江戸時代には刷毛はあったものの「ブラシ」という文化はほとんど普及しておらず、江戸時代末期の黒船来航を発端に、西洋の文化が伝来しブラシも普及するように。日本人の服装が和服から洋服へと移り変わっていくのと同時に、洋服や靴用のブラシ、ヘアーブラシが流通していったのです。
江戸屋のヘアーブラシ
ヘアーブラシに使っている毛は、大きく分けて豚毛と猪毛の2種類があります。そこからさらに豚毛は、特級黒豚毛、特級白豚毛、豚毛、ゴマ豚毛の4種類を用意。
獣毛の量や長さがブラシによって異なる
自分の髪の硬さ、やわらかさ、傷み具合に合わせてヘアーブラシを選ぶのはもちろん、何よりも実際に店頭で試してみて、使い心地が気に入ったものを手に入れるのがベター。ヘアーブラシは動物の毛を使っているため、ひと梳かしするだけで髪がサラサラに仕上がるという効果が期待できます。プラスチックやゴム製ではなく獣毛を素材にすることで、静電気も防いでくれるんです。

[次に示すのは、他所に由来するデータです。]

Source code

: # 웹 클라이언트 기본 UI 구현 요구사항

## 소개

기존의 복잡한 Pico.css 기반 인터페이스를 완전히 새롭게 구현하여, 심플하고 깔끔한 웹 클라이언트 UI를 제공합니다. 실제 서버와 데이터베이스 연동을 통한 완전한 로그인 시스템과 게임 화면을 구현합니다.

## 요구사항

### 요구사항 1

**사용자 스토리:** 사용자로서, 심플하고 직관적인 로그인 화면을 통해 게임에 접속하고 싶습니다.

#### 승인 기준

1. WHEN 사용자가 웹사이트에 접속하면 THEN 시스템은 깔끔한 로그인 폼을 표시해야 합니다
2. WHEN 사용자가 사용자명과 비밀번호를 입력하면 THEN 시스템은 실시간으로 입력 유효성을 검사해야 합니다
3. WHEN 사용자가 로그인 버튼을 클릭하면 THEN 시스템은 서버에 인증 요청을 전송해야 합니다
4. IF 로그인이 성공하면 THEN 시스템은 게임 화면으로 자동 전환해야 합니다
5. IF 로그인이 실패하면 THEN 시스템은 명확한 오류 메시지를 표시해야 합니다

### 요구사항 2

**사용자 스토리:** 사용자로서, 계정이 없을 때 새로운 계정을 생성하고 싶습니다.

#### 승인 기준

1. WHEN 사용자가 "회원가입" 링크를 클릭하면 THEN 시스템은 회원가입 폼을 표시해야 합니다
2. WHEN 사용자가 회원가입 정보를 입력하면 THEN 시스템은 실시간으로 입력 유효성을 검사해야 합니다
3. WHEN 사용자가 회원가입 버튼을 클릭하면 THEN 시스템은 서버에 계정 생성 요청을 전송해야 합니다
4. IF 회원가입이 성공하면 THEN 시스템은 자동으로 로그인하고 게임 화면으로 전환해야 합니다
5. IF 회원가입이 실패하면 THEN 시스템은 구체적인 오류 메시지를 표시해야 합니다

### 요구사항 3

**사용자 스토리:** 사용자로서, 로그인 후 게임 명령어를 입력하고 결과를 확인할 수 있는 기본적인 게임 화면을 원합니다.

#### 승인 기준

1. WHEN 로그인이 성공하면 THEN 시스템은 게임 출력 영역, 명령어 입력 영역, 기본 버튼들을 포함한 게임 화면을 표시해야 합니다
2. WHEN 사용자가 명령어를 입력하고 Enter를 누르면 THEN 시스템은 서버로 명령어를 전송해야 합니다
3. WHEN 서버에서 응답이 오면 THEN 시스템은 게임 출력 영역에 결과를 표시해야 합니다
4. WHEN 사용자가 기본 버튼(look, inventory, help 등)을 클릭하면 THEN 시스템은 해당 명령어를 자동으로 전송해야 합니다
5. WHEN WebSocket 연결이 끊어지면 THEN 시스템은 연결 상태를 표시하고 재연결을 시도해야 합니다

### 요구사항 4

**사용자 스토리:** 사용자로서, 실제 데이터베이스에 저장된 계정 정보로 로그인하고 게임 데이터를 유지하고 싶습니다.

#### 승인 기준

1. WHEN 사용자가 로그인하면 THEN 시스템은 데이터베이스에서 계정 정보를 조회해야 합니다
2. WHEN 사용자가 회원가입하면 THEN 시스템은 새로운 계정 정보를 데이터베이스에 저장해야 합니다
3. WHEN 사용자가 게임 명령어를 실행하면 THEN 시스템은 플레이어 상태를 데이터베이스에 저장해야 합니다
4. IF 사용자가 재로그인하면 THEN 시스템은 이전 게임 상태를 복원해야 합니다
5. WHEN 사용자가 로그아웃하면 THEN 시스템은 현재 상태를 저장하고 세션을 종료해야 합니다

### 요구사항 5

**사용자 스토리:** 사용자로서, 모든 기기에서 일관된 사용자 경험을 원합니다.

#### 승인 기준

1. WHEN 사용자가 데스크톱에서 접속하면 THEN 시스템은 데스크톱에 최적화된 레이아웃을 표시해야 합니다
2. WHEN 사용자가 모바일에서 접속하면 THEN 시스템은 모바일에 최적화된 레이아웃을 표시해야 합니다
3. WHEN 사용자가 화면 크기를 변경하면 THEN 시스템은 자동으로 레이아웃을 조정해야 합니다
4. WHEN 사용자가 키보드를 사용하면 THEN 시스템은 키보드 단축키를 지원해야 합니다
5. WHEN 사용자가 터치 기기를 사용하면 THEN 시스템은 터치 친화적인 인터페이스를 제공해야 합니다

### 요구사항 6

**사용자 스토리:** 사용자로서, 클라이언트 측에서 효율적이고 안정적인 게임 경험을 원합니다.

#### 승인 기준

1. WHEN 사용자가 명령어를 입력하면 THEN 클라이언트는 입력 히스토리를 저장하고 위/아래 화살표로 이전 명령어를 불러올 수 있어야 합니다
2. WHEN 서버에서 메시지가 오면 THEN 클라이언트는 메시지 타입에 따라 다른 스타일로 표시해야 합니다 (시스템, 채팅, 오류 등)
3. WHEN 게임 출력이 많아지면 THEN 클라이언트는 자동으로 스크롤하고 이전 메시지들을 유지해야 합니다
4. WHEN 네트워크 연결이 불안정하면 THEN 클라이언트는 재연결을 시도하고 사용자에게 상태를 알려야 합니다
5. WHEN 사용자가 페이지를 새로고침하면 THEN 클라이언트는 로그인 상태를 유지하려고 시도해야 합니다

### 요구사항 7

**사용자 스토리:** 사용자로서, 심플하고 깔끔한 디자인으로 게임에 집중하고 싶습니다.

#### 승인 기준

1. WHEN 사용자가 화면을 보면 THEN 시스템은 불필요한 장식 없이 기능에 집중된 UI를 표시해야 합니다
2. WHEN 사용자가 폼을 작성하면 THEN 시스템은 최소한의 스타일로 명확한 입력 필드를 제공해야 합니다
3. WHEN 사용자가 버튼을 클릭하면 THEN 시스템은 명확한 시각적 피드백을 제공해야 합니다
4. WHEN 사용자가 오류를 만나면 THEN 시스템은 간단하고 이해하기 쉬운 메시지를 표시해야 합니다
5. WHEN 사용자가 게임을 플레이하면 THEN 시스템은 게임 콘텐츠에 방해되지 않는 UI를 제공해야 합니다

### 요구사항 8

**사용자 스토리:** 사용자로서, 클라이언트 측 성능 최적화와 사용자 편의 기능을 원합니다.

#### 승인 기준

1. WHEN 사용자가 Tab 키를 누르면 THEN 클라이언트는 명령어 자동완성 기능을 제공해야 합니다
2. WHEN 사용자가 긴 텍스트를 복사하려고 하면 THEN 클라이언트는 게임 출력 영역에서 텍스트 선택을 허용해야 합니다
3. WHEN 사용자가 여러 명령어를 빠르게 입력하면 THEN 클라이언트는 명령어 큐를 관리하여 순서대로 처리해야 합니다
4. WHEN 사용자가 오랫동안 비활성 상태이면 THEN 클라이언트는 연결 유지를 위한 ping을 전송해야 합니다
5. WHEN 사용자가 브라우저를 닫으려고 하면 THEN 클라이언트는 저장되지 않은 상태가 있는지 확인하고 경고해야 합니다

使い勝手も質も良い刷毛やブラシが並び、つい目移りしてしまう
ほか、洋服ブラシも住まいに1本置いておきたい道具のひとつ。和服、洋服それぞれの素材に適した作りになっています。毎日着るスーツ用に、大切な日に着用する和服のために。伝統的な手植えの製法で作られたブラシは、どれもコシがあり長持ちする逸品。
握りやすさ、使いやすさにもしっかりこだわったブラシたちは、日用品に取り入れたい素敵な品です。
人気商品の洋服ブラシ
2. とっておきが見つかる都内の道具店
都内には日本の道具の各専門店のほかにも、全国の道具や荒物を取り扱うお店が点在しています。ここで紹介する2つの道具店は、いずれも実際に作り手から直接買い付けをし道具・荒物を販売するお店。作り手の思いをそのまま私たちに伝え、とっておきの道具との出会いを手助けしてくれます。
「暮らしの道具 谷中松野屋」
夕やけだんだんを越えてすぐに立つ「谷中松野屋」
東京の下町情緒が残る場所として有名な谷中エリアに立つ、「谷中松野屋」。こちらは、手仕事で仕上げた暮らしになじむ日用品を取り扱っています。自然素材を使って作られたカゴ、ザル、ホウキといった荒物たちが店内外に所狭しと並べられており、それらは町工場や農家で作られたものばかり。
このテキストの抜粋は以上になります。